Heritage Studies came into being in the 1980s, falling into an era in Estonian history that was associated with monuments more closely than ever. According to the slogan of the Soviet Estonian heritage movement (muinsuskaitseliikumine) of late 1980s its ultimate goal was to restore nothing less than the most important of the country’s antiquities – interwar independence. Where are the roots of these processes?
‘Heritage’ has remained a marginal concept for much of Western art history. There are cases, where a clear boundary between Art History and Heritage Studies can be drawn, and others, where this boundary is very ambivalent. My research material – early texts on the history of Baltic architecture and its preservation – tends to fall into the latter category, and this space in between is exactly what the talk will tackle. While Art History is a discipline that is very much absorbed with its own history and origins, Heritage Studies mostly tends to limit itself to recent or even contemporary concerns. Yet, as David C. Harvey has argued, the questions the field of Heritage Studies raises – the connections between monuments and processes of identity formation, the ever changing valorisation of monuments, the ways they could unify a society, the relationship between academic and popular research, up to dangerous kinds of connections to nationalism and colonialism – are extremely relevant in historical, 19th-century contexts as well.
My talk will address these disciplinary boundaries, looking at the transition from the Baltic German Heimat to the Estonian nation state, and how the arfterlives of these processes still keep affecting our approaches today. 19th- and early-20th-century Baltic German scholars of that era were following pace foremost with their German colleagues, but which ones and how exactly? Since the Estonian nation state was formed in 1918, Estonian scholars sought to widen their horizons of international role models. How far away from the narratives of previous German-language scholarship did the existing boundaries and hierarchies of the art historical discipline actually allow them to drift? How close were publications in both languages to openly political aims? And does the perspective of heritage enable to uncover any new or neglected topics?

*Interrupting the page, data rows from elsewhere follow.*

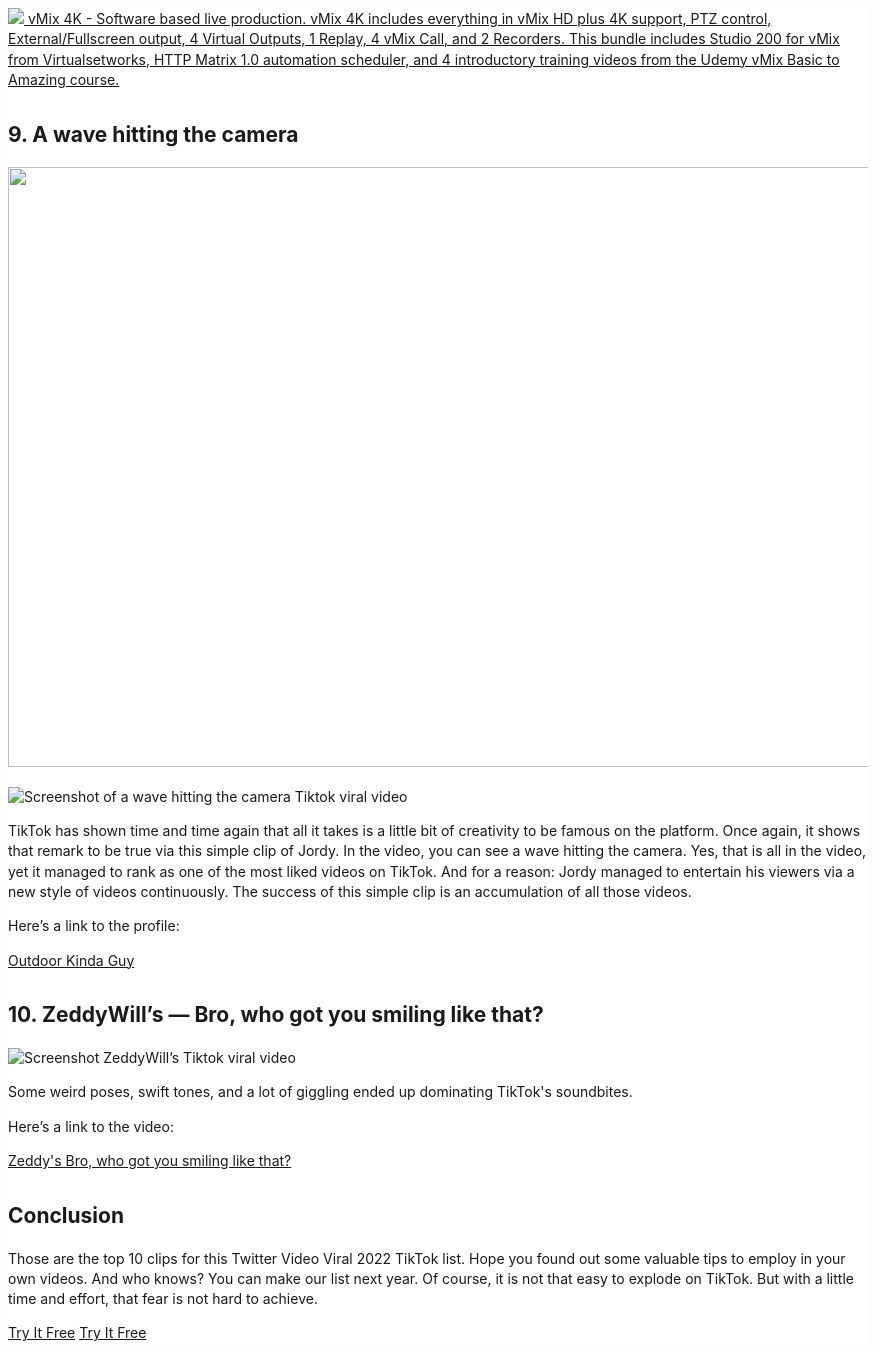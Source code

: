 
<a href="https://secure.2checkout.com/order/checkout.php?PRODS=30901369&QTY=1&AFFILIATE=108875&CART=1"> <img src="https://secure.avangate.com/images/merchant/ce9a6fb2becc2d235e62b125e9260102/products/1_copy_vMixCallScreenshot1-large.jpg" border="0"> vMix 4K - Software based live production. vMix 4K includes everything in vMix HD plus 4K support, PTZ control, External/Fullscreen output, 4 Virtual Outputs, 1 Replay, 4 vMix Call, and 2 Recorders. 
This bundle includes Studio 200 for vMix from Virtualsetworks, HTTP Matrix 1.0 automation scheduler, and 4 introductory training videos from the Udemy vMix Basic to Amazing course. </a>

## 9\. A wave hitting the camera


<a href="https://appsumo.8odi.net/c/5597632/2075482/7443" target="_top" id="2075482"><img src="//a.impactradius-go.com/display-ad/7443-2075482" border="0" alt="" width="1200" height="600"/></a><img height="0" width="0" src="https://appsumo.8odi.net/i/5597632/2075482/7443" style="position:absolute;visibility:hidden;" border="0" />

![Screenshot of a wave hitting the camera Tiktok viral video ](https://images.wondershare.com/filmora/article-images/2022/02/tiktok-viral-videos-on-twitter-9.jpg)

TikTok has shown time and time again that all it takes is a little bit of creativity to be famous on the platform. Once again, it shows that remark to be true via this simple clip of Jordy. In the video, you can see a wave hitting the camera. Yes, that is all in the video, yet it managed to rank as one of the most liked videos on TikTok. And for a reason: Jordy managed to entertain his viewers via a new style of videos continuously. The success of this simple clip is an accumulation of all those videos.

Here’s a link to the profile:

[Outdoor Kinda Guy](https://www.tiktok.com/discover/outdoor-kinda-guy?lang=en)

## 10\. ZeddyWill’s — Bro, who got you smiling like that?

![Screenshot ZeddyWill’s Tiktok viral video ](https://images.wondershare.com/filmora/article-images/2022/02/tiktok-viral-videos-on-twitter-10.jpg)

Some weird poses, swift tones, and a lot of giggling ended up dominating TikTok's soundbites.

Here’s a link to the video:

[Zeddy's Bro, who got you smiling like that?](https://www.tiktok.com/@zeddywill/video/6988664229502979334?referer%5Furl=https%3A%2F%2Fwww.buzzfeed.com%2F&referer%5Fvideo%5Fid=6988664229502979334&refer=embed)

## Conclusion

Those are the top 10 clips for this Twitter Video Viral 2022 TikTok list. Hope you found out some valuable tips to employ in your own videos. And who knows? You can make our list next year. Of course, it is not that easy to explode on TikTok. But with a little time and effort, that fear is not hard to achieve.

[Try It Free](https://tools.techidaily.com/wondershare/filmora/download/) [Try It Free](https://tools.techidaily.com/wondershare/filmora/download/)

<ins class="adsbygoogle"
     style="display:block"
     data-ad-format="autorelaxed"
     data-ad-client="ca-pub-7571918770474297"
     data-ad-slot="1223367746"></ins>

<ins class="adsbygoogle"
     style="display:block"
     data-ad-format="autorelaxed"
     data-ad-client="ca-pub-7571918770474297"
     data-ad-slot="1223367746"></ins>
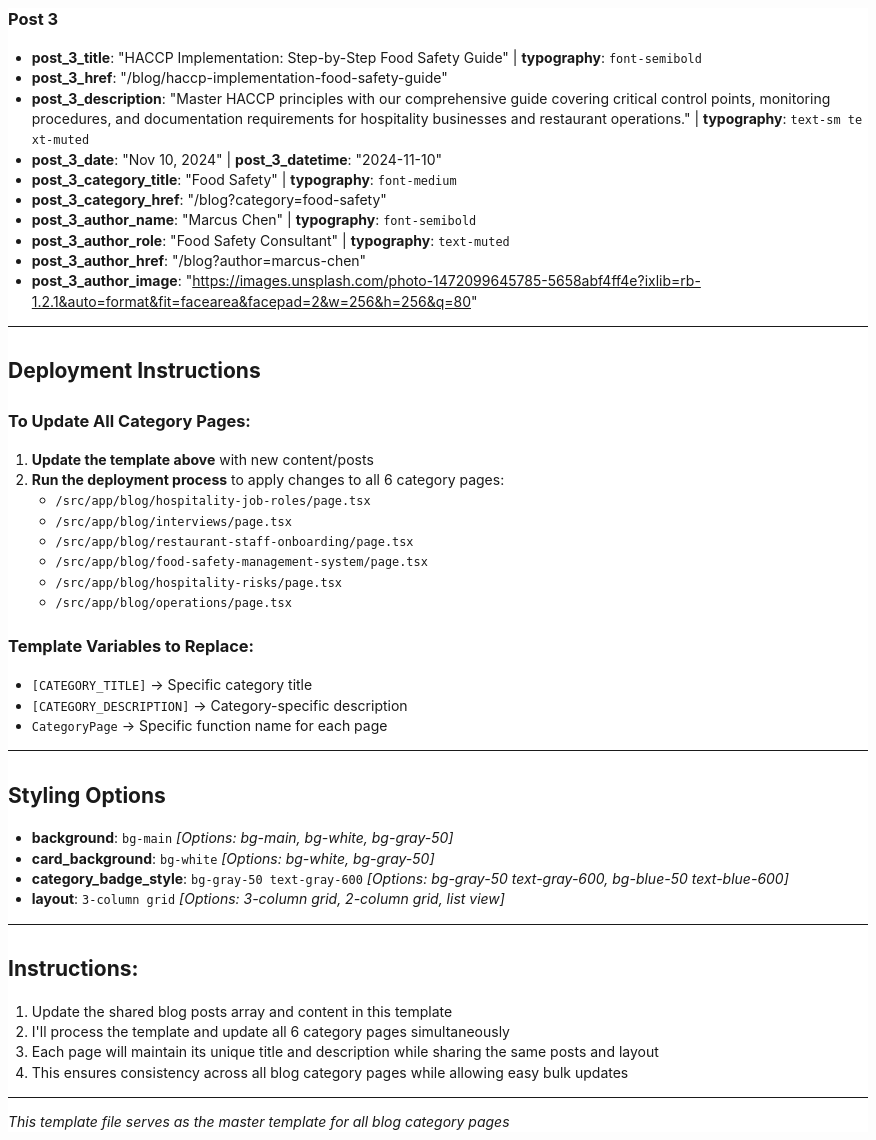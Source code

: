 ### Post 3
- **post_3_title**: "HACCP Implementation: Step-by-Step Food Safety Guide" | **typography**: `font-semibold`
- **post_3_href**: "/blog/haccp-implementation-food-safety-guide"
- **post_3_description**: "Master HACCP principles with our comprehensive guide covering critical control points, monitoring procedures, and documentation requirements for hospitality businesses and restaurant operations." | **typography**: `text-sm text-muted`
- **post_3_date**: "Nov 10, 2024" | **post_3_datetime**: "2024-11-10"
- **post_3_category_title**: "Food Safety" | **typography**: `font-medium`
- **post_3_category_href**: "/blog?category=food-safety"
- **post_3_author_name**: "Marcus Chen" | **typography**: `font-semibold`
- **post_3_author_role**: "Food Safety Consultant" | **typography**: `text-muted`
- **post_3_author_href**: "/blog?author=marcus-chen"
- **post_3_author_image**: "https://images.unsplash.com/photo-1472099645785-5658abf4ff4e?ixlib=rb-1.2.1&auto=format&fit=facearea&facepad=2&w=256&h=256&q=80"

---

## Deployment Instructions

### To Update All Category Pages:
1. **Update the template above** with new content/posts
2. **Run the deployment process** to apply changes to all 6 category pages:
   - `/src/app/blog/hospitality-job-roles/page.tsx`
   - `/src/app/blog/interviews/page.tsx`
   - `/src/app/blog/restaurant-staff-onboarding/page.tsx`
   - `/src/app/blog/food-safety-management-system/page.tsx`
   - `/src/app/blog/hospitality-risks/page.tsx`
   - `/src/app/blog/operations/page.tsx`

### Template Variables to Replace:
- `[CATEGORY_TITLE]` → Specific category title
- `[CATEGORY_DESCRIPTION]` → Category-specific description  
- `CategoryPage` → Specific function name for each page

---

## Styling Options
- **background**: `bg-main` *[Options: bg-main, bg-white, bg-gray-50]*
- **card_background**: `bg-white` *[Options: bg-white, bg-gray-50]*
- **category_badge_style**: `bg-gray-50 text-gray-600` *[Options: bg-gray-50 text-gray-600, bg-blue-50 text-blue-600]*
- **layout**: `3-column grid` *[Options: 3-column grid, 2-column grid, list view]*

---

## Instructions:
1. Update the shared blog posts array and content in this template
2. I'll process the template and update all 6 category pages simultaneously
3. Each page will maintain its unique title and description while sharing the same posts and layout
4. This ensures consistency across all blog category pages while allowing easy bulk updates

---

*This template file serves as the master template for all blog category pages*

Kristina Jõekalda ist Dozentin und Senior Researcher an der Estnischen Kunstakademie, Tallinn. Sie hat da Kunstwissenschaft und auch an der Universität Helsinki allgemeine Geschichte studiert. 2018 war sie Gastwissenschafterin an der Humbold-Universität zu Berlin (gefördert von Böckler-Mare-Balticum-Stiftung); 2022 Postdoctoral Associate an der Yale Universität. Sie wurde mit einer Arbeit über „German Monuments in the Baltic Heimat? A Historiography of Heritage in the ‘Long Nineteenth Century’“ (Tallinn 2020) promoviert. Zu Ihren Lehr- und Forschungsschwerpunkte zählen Kunst- und Architekturgeschichte, -historiographie und Denkmalpflege im Baltikum, im Kontext des Nationalismus und Kolonialismus. Sie ist Mitherausgeberin des Sammelbandes „A Socialist Realist History? Writing Art History in the Post-War Decades“ (Wien/Köln/Weimar 2019) und der Sonderhefte „European Peripheries of Architectural Historiography“ (The Journal of Architecture 2020) und „Debating German Heritage: Art History and Nationalism during the Long Nineteenth Century“ (Kunstiteaduslikke Uurimusi / Studies of Art and Architecture 2014).